#### TASK INSTRUCTIONS
For the entries below, state how many lines include the string "Australian", and write nothing besides that number.

****************

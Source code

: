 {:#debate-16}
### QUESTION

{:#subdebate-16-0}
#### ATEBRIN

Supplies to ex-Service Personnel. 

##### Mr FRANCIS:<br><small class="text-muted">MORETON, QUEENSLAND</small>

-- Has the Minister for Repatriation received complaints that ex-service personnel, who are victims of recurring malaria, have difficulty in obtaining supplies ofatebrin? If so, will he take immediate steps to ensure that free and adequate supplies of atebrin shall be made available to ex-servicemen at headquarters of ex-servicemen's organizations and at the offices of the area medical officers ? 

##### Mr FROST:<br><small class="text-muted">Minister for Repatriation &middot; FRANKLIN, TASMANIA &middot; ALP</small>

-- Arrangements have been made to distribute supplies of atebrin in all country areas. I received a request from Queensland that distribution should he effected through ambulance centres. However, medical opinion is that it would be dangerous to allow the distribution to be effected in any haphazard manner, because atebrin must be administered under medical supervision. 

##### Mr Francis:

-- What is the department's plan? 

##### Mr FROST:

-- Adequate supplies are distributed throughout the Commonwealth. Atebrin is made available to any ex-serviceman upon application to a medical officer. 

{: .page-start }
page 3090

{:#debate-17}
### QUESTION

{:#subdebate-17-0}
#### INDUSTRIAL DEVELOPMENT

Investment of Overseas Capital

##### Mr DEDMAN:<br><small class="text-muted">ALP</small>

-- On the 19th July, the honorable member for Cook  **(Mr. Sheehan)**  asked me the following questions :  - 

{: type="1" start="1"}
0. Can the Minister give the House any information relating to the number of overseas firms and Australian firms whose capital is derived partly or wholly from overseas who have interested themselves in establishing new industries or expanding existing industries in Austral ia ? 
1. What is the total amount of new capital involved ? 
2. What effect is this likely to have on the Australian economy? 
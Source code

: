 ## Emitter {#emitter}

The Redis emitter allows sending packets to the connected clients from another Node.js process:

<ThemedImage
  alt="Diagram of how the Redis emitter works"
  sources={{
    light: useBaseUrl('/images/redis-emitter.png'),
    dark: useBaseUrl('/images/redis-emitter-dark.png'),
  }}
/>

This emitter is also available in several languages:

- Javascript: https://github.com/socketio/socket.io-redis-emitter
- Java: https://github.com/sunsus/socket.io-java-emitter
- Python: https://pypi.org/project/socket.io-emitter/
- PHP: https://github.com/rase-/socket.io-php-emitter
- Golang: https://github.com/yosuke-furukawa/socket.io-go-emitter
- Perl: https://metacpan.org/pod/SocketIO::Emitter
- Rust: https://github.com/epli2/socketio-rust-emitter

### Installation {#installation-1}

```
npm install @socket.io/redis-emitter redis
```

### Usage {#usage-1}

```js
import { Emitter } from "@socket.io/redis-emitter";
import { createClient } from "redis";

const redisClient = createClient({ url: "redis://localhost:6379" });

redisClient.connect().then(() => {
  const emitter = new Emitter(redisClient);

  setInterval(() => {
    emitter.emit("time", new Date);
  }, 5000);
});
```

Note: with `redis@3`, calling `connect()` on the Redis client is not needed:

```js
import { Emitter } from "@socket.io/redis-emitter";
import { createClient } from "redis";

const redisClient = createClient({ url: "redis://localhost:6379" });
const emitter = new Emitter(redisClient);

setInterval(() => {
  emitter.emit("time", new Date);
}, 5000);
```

****************

#### RESPONSE BELOW
2